**WHAT TO DO**
The answer must be an exact copy of the lines from the top of the listing below through the line with "Faculté est ouverte", with no pictures.
=-=-=
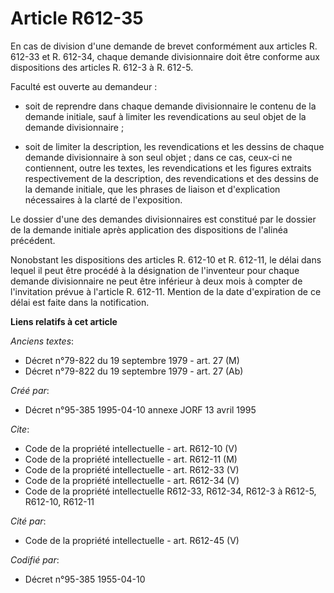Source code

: # Article R612-35

En cas de division d'une demande de brevet conformément aux articles R. 612-33 et R. 612-34, chaque demande divisionnaire
doit être conforme aux dispositions des articles R. 612-3 à R. 612-5.

Faculté est ouverte au demandeur :

- soit de reprendre dans chaque demande divisionnaire le contenu de la demande initiale, sauf à limiter les revendications au
seul objet de la demande divisionnaire ;

- soit de limiter la description, les revendications et les dessins de chaque demande divisionnaire à son seul objet ; dans
ce cas, ceux-ci ne contiennent, outre les textes, les revendications et les figures extraits respectivement de la
description, des revendications et des dessins de la demande initiale, que les phrases de liaison et d'explication
nécessaires à la clarté de l'exposition.

Le dossier d'une des demandes divisionnaires est constitué par le dossier de la demande initiale après application des
dispositions de l'alinéa précédent.

Nonobstant les dispositions des articles R. 612-10 et R. 612-11, le délai dans lequel il peut être procédé à la désignation
de l'inventeur pour chaque demande divisionnaire ne peut être inférieur à deux mois à compter de l'invitation prévue à
l'article R. 612-11. Mention de la date d'expiration de ce délai est faite dans la notification.

**Liens relatifs à cet article**

_Anciens textes_:

  - Décret n°79-822 du 19 septembre 1979 - art. 27 (M)
  - Décret n°79-822 du 19 septembre 1979 - art. 27 (Ab)

_Créé par_:

  - Décret n°95-385 1995-04-10 annexe JORF 13 avril 1995

_Cite_:

  - Code de la propriété intellectuelle - art. R612-10 (V)
  - Code de la propriété intellectuelle - art. R612-11 (M)
  - Code de la propriété intellectuelle - art. R612-33 (V)
  - Code de la propriété intellectuelle - art. R612-34 (V)
  - Code de la propriété intellectuelle R612-33, R612-34, R612-3 à R612-5, R612-10, R612-11

_Cité par_:

  - Code de la propriété intellectuelle - art. R612-45 (V)

_Codifié par_:

  - Décret n°95-385 1955-04-10
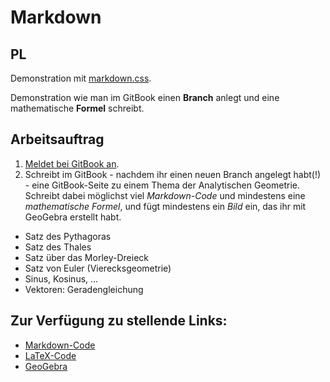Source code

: # Markdown

## PL
Demonstration mit [markdown.css](http://mrcoles.com/demo/markdown-css/#html).

Demonstration wie man im GitBook einen **Branch** anlegt und eine mathematische **Formel** schreibt.

## Arbeitsauftrag

1. [Meldet bei GitBook an](http://xcosx.de/mgb/keineph-slides/slides/Erste_Stunde_mit_GitBook.html#/).
2. Schreibt im GitBook - nachdem ihr einen neuen Branch angelegt habt(!) - eine GitBook-Seite zu einem Thema der Analytischen Geometrie. Schreibt dabei möglichst viel *Markdown-Code* und mindestens eine *mathematische Formel*, und fügt mindestens ein *Bild* ein, das ihr mit GeoGebra erstellt habt.

  * Satz des Pythagoras
  * Satz des Thales
  * Satz über das Morley-Dreieck
  * Satz von Euler (Vierecksgeometrie)
  * Sinus, Kosinus, ...
  * Vektoren: Geradengleichung

## Zur Verfügung zu stellende Links:

* [Markdown-Code](https://github.com/adam-p/markdown-here/wiki/Markdown-Cheatsheet)
* [LaTeX-Code](https://de.wikipedia.org/wiki/Hilfe:TeX)
* [GeoGebra](https://www.geogebra.org/apps)
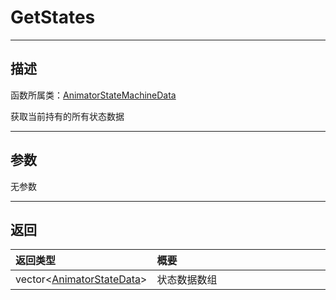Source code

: # GetStates
-----------------------------------------------------------------------------------------
## 描述

函数所属类：[AnimatorStateMachineData](/Api/Class/Animation/SandboxAnimatorStateMachineData.md)

获取当前持有的所有状态数据

-----------------------------------------------------------------------------------------
## 参数

无参数

-----------------------------------------------------------------------------------------
## 返回

|<div style="width:200px">**返回类型**</div>|<div style="width:800px">**概要**</div>|
|:---|:---|
|vector<[AnimatorStateData](/Api/Class/Animation/SandboxAnimatorStateData.md)>|状态数据数组|
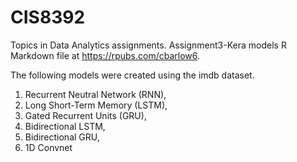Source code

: # CIS8392 
Topics in Data Analytics assignments.
Assignment3-Kera models R Markdown file at https://rpubs.com/cbarlow6.

The following models were created using the imdb dataset.
1. Recurrent Neutral Network (RNN),
2. Long Short-Term Memory (LSTM),
3. Gated Recurrent Units (GRU),
4. Bidirectional LSTM,
5. Bidirectional GRU,
6. 1D Convnet
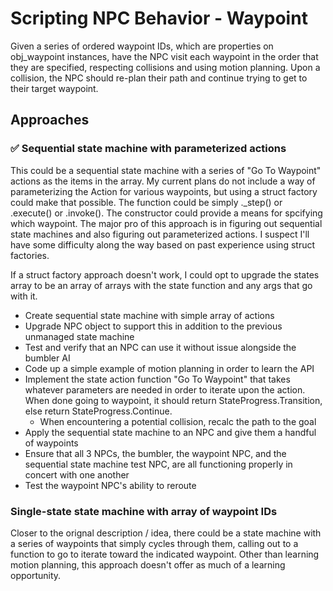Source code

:# Scripting NPC Behavior - Waypoint

Given a series of ordered waypoint IDs, which are properties on obj_waypoint instances, have the NPC visit each waypoint in the order that they are specified, respecting collisions and using motion planning. Upon a collision, the NPC should re-plan their path and continue trying to get to their target waypoint.

## Approaches

### ✅ Sequential state machine with parameterized actions

This could be a sequential state machine with a series of "Go To Waypoint" actions as the items in the array. My current plans do not include a way of parameterizing the Action for various waypoints, but using a struct factory could make that possible. The function could be simply ._step() or .execute() or .invoke(). The constructor could provide a means for spcifying which waypoint. The major pro of this approach is in figuring out sequential state machines and also figuring out parameterized actions. I suspect I'll have some difficulty along the way based on past experience using struct factories.

If a struct factory approach doesn't work, I could opt to upgrade the states array to be an array of arrays with the state function and any args that go with it.

- Create sequential state machine with simple array of actions
- Upgrade NPC object to support this in addition to the previous unmanaged state machine
- Test and verify that an NPC can use it without issue alongside the bumbler AI
- Code up a simple example of motion planning in order to learn the API
- Implement the state action function "Go To Waypoint" that takes whatever parameters are needed in order to iterate upon the action. When done going to waypoint, it should return StateProgress.Transition, else return StateProgress.Continue.
  - When encountering a potential collision, recalc the path to the goal
- Apply the sequential state machine to an NPC and give them a handful of waypoints
- Ensure that all 3 NPCs, the bumbler, the waypoint NPC, and the sequential state machine test NPC, are all functioning properly in concert with one another
- Test the waypoint NPC's ability to reroute

### Single-state state machine with array of waypoint IDs

Closer to the orignal description / idea, there could be a state machine with a series of waypoints that simply cycles through them, calling out to a function to go to iterate toward the indicated waypoint. Other than learning motion planning, this approach doesn't offer as much of a learning opportunity.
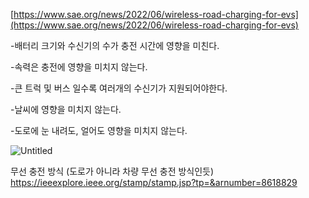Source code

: [https://www.sae.org/news/2022/06/wireless-road-charging-for-evs](https://www.sae.org/news/2022/06/wireless-road-charging-for-evs)

-배터리 크기와 수신기의 수가 충전 시간에 영향을 미친다.

-속력은 충전에 영향을 미치지 않는다.

-큰 트럭 및 버스 일수록 여러개의 수신기가 지원되어야한다.

-날씨에 영향을 미치지 않는다.

-도로에 눈 내려도, 얼어도 영향을 미치지 않는다.

![Untitled](https://user-images.githubusercontent.com/108413432/209333045-7ba87068-5af7-4a0f-b5bd-9a3e0c94832b.png)

무선 충전 방식 (도로가 아니라 차량 무선 충전 방식인듯) https://ieeexplore.ieee.org/stamp/stamp.jsp?tp=&arnumber=8618829
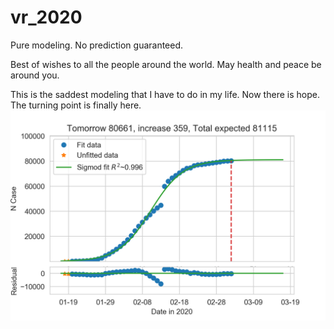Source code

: # vr_2020
Pure modeling. No prediction guaranteed.

Best of wishes to all the people around the world.
May health and peace be around you.

This is the saddest modeling that I have to do in my life.
Now there is hope. The turning point is finally here.
![tmr](https://github.com/tongbaojia/vr_2020/blob/master/Plots/3_2_2020_sigmoid.png)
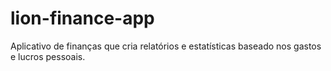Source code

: # lion-finance-app
 Aplicativo de finanças que cria relatórios e estatísticas baseado nos gastos e lucros pessoais.
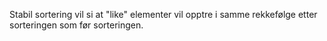 Stabil sortering vil si at "like" elementer vil opptre i samme rekkefølge etter sorteringen som før sorteringen.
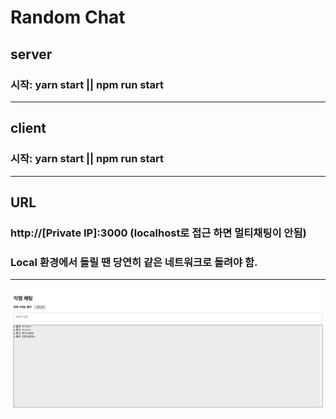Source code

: # Random Chat

## server

### 시작: yarn start || npm run start

---

## client

### 시작: yarn start || npm run start

---

## URL

### http://[Private IP]:3000 (localhost로 접근 하면 멀티채팅이 안됨)

### Local 환경에서 돌릴 땐 당연히 같은 네트워크로 돌려야 함.

---

![capture](./screenShots/capture.png)
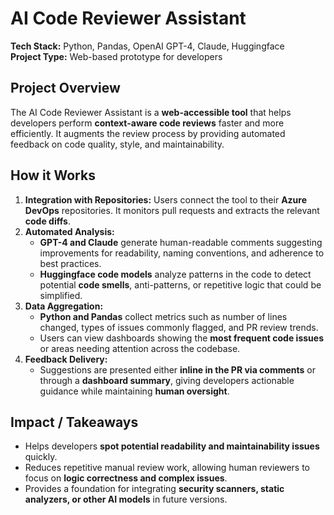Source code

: # AI Code Reviewer Assistant

**Tech Stack:** Python, Pandas, OpenAI GPT-4, Claude, Huggingface  
**Project Type:** Web-based prototype for developers

## Project Overview
The AI Code Reviewer Assistant is a **web-accessible tool** that helps developers perform **context-aware code reviews** faster and more efficiently. It augments the review process by providing automated feedback on code quality, style, and maintainability.

## How it Works
1. **Integration with Repositories:** Users connect the tool to their **Azure DevOps** repositories. It monitors pull requests and extracts the relevant **code diffs**.
2. **Automated Analysis:**
   - **GPT-4 and Claude** generate human-readable comments suggesting improvements for readability, naming conventions, and adherence to best practices.
   - **Huggingface code models** analyze patterns in the code to detect potential **code smells**, anti-patterns, or repetitive logic that could be simplified.
3. **Data Aggregation:**
   - **Python and Pandas** collect metrics such as number of lines changed, types of issues commonly flagged, and PR review trends.
   - Users can view dashboards showing the **most frequent code issues** or areas needing attention across the codebase.
4. **Feedback Delivery:**
   - Suggestions are presented either **inline in the PR via comments** or through a **dashboard summary**, giving developers actionable guidance while maintaining **human oversight**.

## Impact / Takeaways
- Helps developers **spot potential readability and maintainability issues** quickly.
- Reduces repetitive manual review work, allowing human reviewers to focus on **logic correctness and complex issues**.
- Provides a foundation for integrating **security scanners, static analyzers, or other AI models** in future versions.
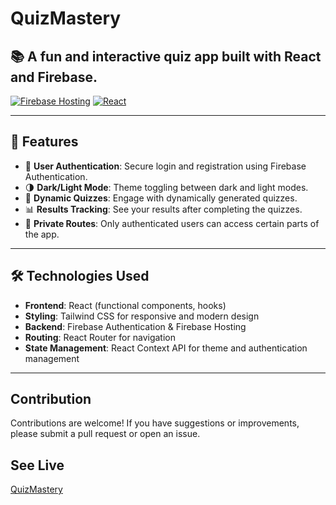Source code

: # QuizMastery

## 📚 A fun and interactive quiz app built with React and Firebase.

[![Firebase Hosting](https://img.shields.io/badge/Firebase-Hosting-yellow)](https://quizmastery-56c16.web.app/)
[![React](https://img.shields.io/badge/React-JS-blue)](https://reactjs.org/)

---

## 🚀 Features

- 🔑 **User Authentication**: Secure login and registration using Firebase Authentication.
- 🌗 **Dark/Light Mode**: Theme toggling between dark and light modes.
- 📝 **Dynamic Quizzes**: Engage with dynamically generated quizzes.
- 📊 **Results Tracking**: See your results after completing the quizzes.
- 🔐 **Private Routes**: Only authenticated users can access certain parts of the app.

---

## 🛠️ Technologies Used

- **Frontend**: React (functional components, hooks)
- **Styling**: Tailwind CSS for responsive and modern design
- **Backend**: Firebase Authentication & Firebase Hosting
- **Routing**: React Router for navigation
- **State Management**: React Context API for theme and authentication management

---

## Contribution
Contributions are welcome! If you have suggestions or improvements, please submit a pull request or open an issue.

## See Live 
[QuizMastery](https://quizmastery-56c16.web.app/)




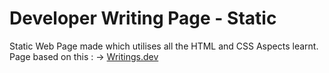 # Developer Writing Page - Static
Static Web Page made which utilises all the HTML and CSS Aspects learnt.
Page based on this : -> [Writings.dev](https://www.figma.com/file/nh0V05z3NB87ue9v5PcO3R/writings.dev?type=design&node-id=41-95&mode=design&t=JHWiJX5VvhxVAvje-0)
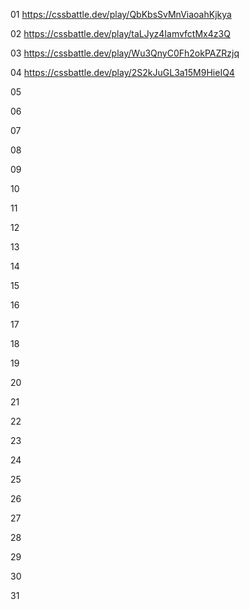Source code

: 01 https://cssbattle.dev/play/QbKbsSvMnViaoahKjkya

02 https://cssbattle.dev/play/taLJyz4IamvfctMx4z3Q

03 https://cssbattle.dev/play/Wu3QnyC0Fh2okPAZRzjq

04 https://cssbattle.dev/play/2S2kJuGL3a15M9HieIQ4

05

06

07

08

09

10

11

12

13

14

15

16

17

18

19

20

21

22

23

24

25

26

27

28

29

30

31
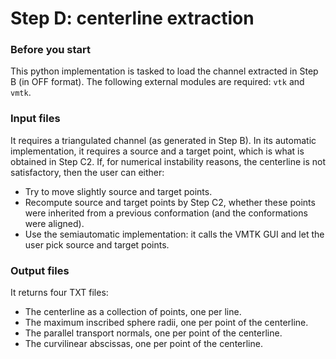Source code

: # Step D: centerline extraction


### Before you start
This python implementation is tasked to load the channel extracted in Step B (in OFF format). The following external modules are required: `vtk` and `vmtk`.

### Input files
It requires a triangulated channel (as generated in Step B). In its automatic implementation, it requires a source and a target point, which is what is obtained in Step C2. If, for numerical instability reasons, the centerline is not satisfactory, then the user can either:
- Try to move slightly source and target points.
- Recompute source and target points by Step C2, whether these points were inherited from a previous conformation (and the conformations were aligned).  
- Use the semiautomatic implementation: it calls the VMTK GUI and let the user pick source and target points.
 
### Output files
It returns four TXT files:
- The centerline as a collection of points, one per line.
- The maximum inscribed sphere radii, one per point of the centerline.
- The parallel transport normals, one per point of the centerline.
- The curvilinear abscissas, one per point of the centerline. 

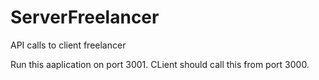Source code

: # ServerFreelancer
API calls to client freelancer

Run this aaplication on port 3001.
CLient should call this from port 3000.
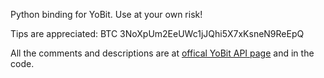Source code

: Python binding for YoBit. Use at your own risk!

Tips are appreciated: BTC 3NoXpUm2EeUWc1jJQhi5X7xKsneN9ReEpQ

All the comments and descriptions are at [offical YoBit API page](https://yobit.net/en/api) and in the code.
=-=-=
**ANSWER BOX**
Source code

: # Article R612-35

En cas de division d'une demande de brevet conformément aux articles R. 612-33 et R. 612-34, chaque demande divisionnaire
doit être conforme aux dispositions des articles R. 612-3 à R. 612-5.

Faculté est ouverte au demandeur :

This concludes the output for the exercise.